**EXERCISE INSTRUCTIONS**: Please print all the lines below exactly as they are written.

**EXERCISE INPUTS**:

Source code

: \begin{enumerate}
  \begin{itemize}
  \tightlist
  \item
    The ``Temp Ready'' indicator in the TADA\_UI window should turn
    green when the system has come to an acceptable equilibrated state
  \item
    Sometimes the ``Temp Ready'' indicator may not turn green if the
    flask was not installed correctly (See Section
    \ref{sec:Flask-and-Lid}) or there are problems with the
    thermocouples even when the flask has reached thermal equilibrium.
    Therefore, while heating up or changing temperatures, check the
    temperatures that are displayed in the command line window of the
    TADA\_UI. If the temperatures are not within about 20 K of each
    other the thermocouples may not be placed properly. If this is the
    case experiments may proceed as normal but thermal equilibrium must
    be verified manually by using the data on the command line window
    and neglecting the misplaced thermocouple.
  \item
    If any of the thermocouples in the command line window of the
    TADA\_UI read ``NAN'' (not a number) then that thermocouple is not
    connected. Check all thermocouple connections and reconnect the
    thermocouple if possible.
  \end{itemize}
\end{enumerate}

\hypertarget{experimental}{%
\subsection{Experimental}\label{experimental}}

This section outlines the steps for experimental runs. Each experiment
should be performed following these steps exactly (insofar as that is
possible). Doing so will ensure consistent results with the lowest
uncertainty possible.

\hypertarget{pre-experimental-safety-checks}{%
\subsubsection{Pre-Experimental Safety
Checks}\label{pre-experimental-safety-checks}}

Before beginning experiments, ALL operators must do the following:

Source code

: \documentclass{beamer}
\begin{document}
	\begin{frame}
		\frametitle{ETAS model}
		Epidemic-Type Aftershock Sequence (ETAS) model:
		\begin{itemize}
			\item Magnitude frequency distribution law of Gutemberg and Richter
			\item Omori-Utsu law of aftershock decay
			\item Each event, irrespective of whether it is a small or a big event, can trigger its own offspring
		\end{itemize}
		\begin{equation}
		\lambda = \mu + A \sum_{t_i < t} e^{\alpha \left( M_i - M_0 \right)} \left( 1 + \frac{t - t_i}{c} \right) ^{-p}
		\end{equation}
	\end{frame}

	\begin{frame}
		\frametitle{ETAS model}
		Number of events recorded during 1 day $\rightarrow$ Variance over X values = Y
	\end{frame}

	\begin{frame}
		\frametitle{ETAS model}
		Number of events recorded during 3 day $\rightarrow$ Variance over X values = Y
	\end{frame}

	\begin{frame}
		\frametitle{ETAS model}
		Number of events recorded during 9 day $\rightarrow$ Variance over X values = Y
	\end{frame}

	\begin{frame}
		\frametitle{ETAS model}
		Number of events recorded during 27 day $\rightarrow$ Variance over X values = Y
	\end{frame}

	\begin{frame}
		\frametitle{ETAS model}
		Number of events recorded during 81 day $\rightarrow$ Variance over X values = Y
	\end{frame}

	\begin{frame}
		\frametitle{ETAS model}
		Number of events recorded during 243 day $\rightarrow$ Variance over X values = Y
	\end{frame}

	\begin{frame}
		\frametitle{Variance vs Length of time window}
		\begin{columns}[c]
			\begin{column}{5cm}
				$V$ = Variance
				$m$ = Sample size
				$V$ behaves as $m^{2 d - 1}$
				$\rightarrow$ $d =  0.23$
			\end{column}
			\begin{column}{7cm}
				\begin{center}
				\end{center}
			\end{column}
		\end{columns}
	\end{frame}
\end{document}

**OUTPUT OF THE EXERCISE**:
Source code

: \begin{enumerate}
  \begin{itemize}
  \tightlist
  \item
    The ``Temp Ready'' indicator in the TADA\_UI window should turn
    green when the system has come to an acceptable equilibrated state
  \item
    Sometimes the ``Temp Ready'' indicator may not turn green if the
    flask was not installed correctly (See Section
    \ref{sec:Flask-and-Lid}) or there are problems with the
    thermocouples even when the flask has reached thermal equilibrium.
    Therefore, while heating up or changing temperatures, check the
    temperatures that are displayed in the command line window of the
    TADA\_UI. If the temperatures are not within about 20 K of each
    other the thermocouples may not be placed properly. If this is the
    case experiments may proceed as normal but thermal equilibrium must
    be verified manually by using the data on the command line window
    and neglecting the misplaced thermocouple.
  \item
    If any of the thermocouples in the command line window of the
    TADA\_UI read ``NAN'' (not a number) then that thermocouple is not
    connected. Check all thermocouple connections and reconnect the
    thermocouple if possible.
  \end{itemize}
\end{enumerate}

\hypertarget{experimental}{%
\subsection{Experimental}\label{experimental}}

This section outlines the steps for experimental runs. Each experiment
should be performed following these steps exactly (insofar as that is
possible). Doing so will ensure consistent results with the lowest
uncertainty possible.

\hypertarget{pre-experimental-safety-checks}{%
\subsubsection{Pre-Experimental Safety
Checks}\label{pre-experimental-safety-checks}}

Before beginning experiments, ALL operators must do the following:

Source code

: \documentclass{beamer}
\begin{document}
	\begin{frame}
		\frametitle{ETAS model}
		Epidemic-Type Aftershock Sequence (ETAS) model:
		\begin{itemize}
			\item Magnitude frequency distribution law of Gutemberg and Richter
			\item Omori-Utsu law of aftershock decay
			\item Each event, irrespective of whether it is a small or a big event, can trigger its own offspring
		\end{itemize}
		\begin{equation}
		\lambda = \mu + A \sum_{t_i < t} e^{\alpha \left( M_i - M_0 \right)} \left( 1 + \frac{t - t_i}{c} \right) ^{-p}
		\end{equation}
	\end{frame}

	\begin{frame}
		\frametitle{ETAS model}
		Number of events recorded during 1 day $\rightarrow$ Variance over X values = Y
	\end{frame}

	\begin{frame}
		\frametitle{ETAS model}
		Number of events recorded during 3 day $\rightarrow$ Variance over X values = Y
	\end{frame}

	\begin{frame}
		\frametitle{ETAS model}
		Number of events recorded during 9 day $\rightarrow$ Variance over X values = Y
	\end{frame}

	\begin{frame}
		\frametitle{ETAS model}
		Number of events recorded during 27 day $\rightarrow$ Variance over X values = Y
	\end{frame}

	\begin{frame}
		\frametitle{ETAS model}
		Number of events recorded during 81 day $\rightarrow$ Variance over X values = Y
	\end{frame}

	\begin{frame}
		\frametitle{ETAS model}
		Number of events recorded during 243 day $\rightarrow$ Variance over X values = Y
	\end{frame}

	\begin{frame}
		\frametitle{Variance vs Length of time window}
		\begin{columns}[c]
			\begin{column}{5cm}
				$V$ = Variance
				$m$ = Sample size
				$V$ behaves as $m^{2 d - 1}$
				$\rightarrow$ $d =  0.23$
			\end{column}
			\begin{column}{7cm}
				\begin{center}
				\end{center}
			\end{column}
		\end{columns}
	\end{frame}
\end{document}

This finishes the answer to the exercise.